W kongijskich lasach odkryto nowy gatunek afrykańskiej małpy. Zwierzę ma miejscami żółtą sierść, a także... ludzki wyraz oczu.
Cercopithecus lomamiensis - tak nazwali małpę jej odkrywcy, na czele których stali John i Teresa Hartowie. Po raz pierwszy natknęli się na nią w 2007 roku. Zwierzę było pupilem Georgette, córki dyrektora szkoły w kongijskim mieście Opala. Właściciele wytłumaczyli badaczom, że to tzw. lesula - małpa powszechnie znana w okolicy. Poluje się na nią dla mięsa.
Trzy lata badań
Małpa zainteresowała naukowców na tyle, że trzy następne lata poświęcili szukaniu jej w lasach nad rzeką Lomami, która jest jednym z głównych dopływów rzeki Kongo oraz badaniom. Po spotkaniu z lesulą na wolności, rozpoczęto badania nad jej genetyczną i anatomiczną odmiennością od innych gatunków małp. Obserwowano też zachowania zwierzęcia w jego naturalnym środowisku.
Jak koczkodan sowiogłowy
Lesula z wyglądu przypominała koczkodana sowiogłowego, jednak umaszczona jest odmiennie. Zamiast ciemnych barw, dominuje żółta sierść. Małpa cechuje się również m.in różową twarzą, a także... ludzkim wyrazem oczu.

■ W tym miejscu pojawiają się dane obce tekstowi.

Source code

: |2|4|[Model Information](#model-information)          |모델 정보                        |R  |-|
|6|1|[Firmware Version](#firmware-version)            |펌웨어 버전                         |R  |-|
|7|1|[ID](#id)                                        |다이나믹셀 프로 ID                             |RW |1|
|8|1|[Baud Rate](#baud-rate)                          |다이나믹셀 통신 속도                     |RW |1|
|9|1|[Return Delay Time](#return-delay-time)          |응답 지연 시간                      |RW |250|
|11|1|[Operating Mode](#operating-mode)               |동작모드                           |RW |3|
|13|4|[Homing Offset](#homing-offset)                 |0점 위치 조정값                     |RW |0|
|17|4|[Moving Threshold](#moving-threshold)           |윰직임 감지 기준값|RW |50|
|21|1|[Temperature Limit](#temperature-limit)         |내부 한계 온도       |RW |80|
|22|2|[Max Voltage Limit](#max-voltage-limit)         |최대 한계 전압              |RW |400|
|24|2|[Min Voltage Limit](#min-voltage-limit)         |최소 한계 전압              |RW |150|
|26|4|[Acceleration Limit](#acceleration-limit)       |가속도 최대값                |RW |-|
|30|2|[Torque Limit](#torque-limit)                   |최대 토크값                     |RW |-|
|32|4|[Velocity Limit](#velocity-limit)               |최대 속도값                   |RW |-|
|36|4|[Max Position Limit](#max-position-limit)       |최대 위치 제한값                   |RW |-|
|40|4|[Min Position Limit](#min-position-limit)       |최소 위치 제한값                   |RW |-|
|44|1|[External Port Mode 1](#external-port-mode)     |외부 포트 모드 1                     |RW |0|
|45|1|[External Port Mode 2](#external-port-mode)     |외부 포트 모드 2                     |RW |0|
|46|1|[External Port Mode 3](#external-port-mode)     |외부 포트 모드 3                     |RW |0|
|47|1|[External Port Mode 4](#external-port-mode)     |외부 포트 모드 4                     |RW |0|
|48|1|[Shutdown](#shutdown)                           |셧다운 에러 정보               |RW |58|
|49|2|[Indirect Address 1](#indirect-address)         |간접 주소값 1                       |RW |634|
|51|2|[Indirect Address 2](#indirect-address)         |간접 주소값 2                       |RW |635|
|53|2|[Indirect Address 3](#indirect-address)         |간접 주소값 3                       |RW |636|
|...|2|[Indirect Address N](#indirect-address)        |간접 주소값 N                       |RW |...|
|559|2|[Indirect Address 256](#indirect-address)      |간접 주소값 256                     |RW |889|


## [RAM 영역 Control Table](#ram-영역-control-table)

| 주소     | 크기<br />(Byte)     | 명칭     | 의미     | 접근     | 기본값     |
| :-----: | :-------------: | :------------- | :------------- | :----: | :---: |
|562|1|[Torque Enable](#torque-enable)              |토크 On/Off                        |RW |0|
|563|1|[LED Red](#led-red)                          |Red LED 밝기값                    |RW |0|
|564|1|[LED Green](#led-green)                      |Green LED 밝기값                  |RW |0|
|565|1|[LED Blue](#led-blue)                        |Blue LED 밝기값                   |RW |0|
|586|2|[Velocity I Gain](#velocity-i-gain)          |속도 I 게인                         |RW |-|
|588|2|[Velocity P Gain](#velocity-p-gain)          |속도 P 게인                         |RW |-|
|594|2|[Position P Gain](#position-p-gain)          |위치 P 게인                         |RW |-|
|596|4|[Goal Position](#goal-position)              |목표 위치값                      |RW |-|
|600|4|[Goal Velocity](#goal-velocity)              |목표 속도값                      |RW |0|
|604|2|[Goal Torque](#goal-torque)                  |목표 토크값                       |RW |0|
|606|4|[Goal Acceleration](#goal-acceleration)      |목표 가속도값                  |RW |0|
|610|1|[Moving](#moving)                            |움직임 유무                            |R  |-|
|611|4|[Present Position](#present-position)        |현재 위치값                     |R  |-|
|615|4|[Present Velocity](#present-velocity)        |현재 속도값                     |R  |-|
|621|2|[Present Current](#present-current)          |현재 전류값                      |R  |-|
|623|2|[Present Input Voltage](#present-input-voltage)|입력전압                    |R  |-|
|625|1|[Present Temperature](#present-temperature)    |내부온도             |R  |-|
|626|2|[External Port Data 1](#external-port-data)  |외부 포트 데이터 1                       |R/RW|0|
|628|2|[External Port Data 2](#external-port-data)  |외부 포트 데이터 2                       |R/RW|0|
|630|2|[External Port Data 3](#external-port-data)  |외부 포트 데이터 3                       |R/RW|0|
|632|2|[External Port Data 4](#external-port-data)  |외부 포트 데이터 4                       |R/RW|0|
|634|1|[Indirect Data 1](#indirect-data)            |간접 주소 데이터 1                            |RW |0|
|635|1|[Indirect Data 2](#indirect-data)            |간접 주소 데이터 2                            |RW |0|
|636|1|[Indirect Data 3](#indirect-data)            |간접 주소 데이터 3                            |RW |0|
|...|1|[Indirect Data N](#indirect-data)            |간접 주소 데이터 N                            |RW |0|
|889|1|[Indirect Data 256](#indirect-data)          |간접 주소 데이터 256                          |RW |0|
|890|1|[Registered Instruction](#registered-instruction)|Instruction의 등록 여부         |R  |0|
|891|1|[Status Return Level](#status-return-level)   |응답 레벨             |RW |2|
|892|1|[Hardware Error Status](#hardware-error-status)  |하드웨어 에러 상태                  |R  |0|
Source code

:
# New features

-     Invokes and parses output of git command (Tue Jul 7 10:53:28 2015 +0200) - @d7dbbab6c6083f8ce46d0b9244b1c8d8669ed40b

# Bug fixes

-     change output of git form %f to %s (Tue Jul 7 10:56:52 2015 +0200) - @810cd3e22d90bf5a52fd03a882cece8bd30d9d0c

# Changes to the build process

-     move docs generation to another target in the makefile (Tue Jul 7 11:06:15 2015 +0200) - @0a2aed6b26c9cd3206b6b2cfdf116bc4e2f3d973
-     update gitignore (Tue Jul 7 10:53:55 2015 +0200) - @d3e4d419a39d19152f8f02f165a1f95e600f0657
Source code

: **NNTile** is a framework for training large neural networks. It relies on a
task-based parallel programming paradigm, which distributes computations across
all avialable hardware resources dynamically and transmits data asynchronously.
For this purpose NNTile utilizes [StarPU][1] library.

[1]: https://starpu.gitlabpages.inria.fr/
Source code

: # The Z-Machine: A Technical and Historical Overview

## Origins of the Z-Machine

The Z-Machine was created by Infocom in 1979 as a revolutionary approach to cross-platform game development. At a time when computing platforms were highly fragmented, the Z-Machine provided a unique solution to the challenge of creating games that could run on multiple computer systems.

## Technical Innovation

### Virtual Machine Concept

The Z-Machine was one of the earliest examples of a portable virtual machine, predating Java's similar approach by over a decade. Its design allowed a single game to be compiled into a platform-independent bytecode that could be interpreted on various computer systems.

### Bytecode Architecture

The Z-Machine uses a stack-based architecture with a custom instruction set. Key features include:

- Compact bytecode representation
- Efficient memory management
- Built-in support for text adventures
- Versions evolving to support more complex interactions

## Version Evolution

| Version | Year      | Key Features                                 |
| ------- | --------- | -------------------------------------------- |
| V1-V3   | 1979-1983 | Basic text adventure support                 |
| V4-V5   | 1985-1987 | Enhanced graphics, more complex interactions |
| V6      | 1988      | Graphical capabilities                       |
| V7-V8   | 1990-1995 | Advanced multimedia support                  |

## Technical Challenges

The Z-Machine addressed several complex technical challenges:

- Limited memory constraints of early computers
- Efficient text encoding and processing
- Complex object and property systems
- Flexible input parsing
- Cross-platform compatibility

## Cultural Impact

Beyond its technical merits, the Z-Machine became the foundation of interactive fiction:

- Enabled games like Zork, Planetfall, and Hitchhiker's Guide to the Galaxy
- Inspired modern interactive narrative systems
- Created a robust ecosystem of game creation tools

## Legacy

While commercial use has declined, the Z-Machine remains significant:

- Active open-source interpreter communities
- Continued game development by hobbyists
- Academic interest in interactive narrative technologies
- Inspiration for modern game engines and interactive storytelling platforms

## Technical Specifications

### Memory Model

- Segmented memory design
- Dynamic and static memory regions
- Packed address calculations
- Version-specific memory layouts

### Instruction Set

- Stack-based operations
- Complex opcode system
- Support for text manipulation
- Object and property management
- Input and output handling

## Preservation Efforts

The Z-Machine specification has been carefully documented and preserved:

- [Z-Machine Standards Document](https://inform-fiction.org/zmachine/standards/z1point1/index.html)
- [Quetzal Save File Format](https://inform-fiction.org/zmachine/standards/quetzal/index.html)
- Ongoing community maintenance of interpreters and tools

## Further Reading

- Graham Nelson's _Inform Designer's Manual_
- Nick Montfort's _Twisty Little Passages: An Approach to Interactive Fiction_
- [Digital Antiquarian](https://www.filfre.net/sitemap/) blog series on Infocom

- Zdaliśmy sobie sprawę z tego, że nigdy nie widzieliśmy niczego podobnego - powiedział CNN Christopher Gilber, amerykański antropolog, który należał do zespołu badawczego.
Fakt, że Cercopithecus lomamiensis to odrębny gatunek potwierdziłły badania genetyczne.
Trzeba ją chronić
Badacze przyznają, że aktualnie ich najważniejszym celem jest ochrona lesuli przed wyginięciem. Gatunek, którego populacja jest prawdopodobnie niewielka, jest zagrożony właśnie przez lokalnych myśliwych.
- Tak mała populacja za sprawą kłusowników moze wyginąć nawet w ciągu kilku lat - przestrzegają Hartowie.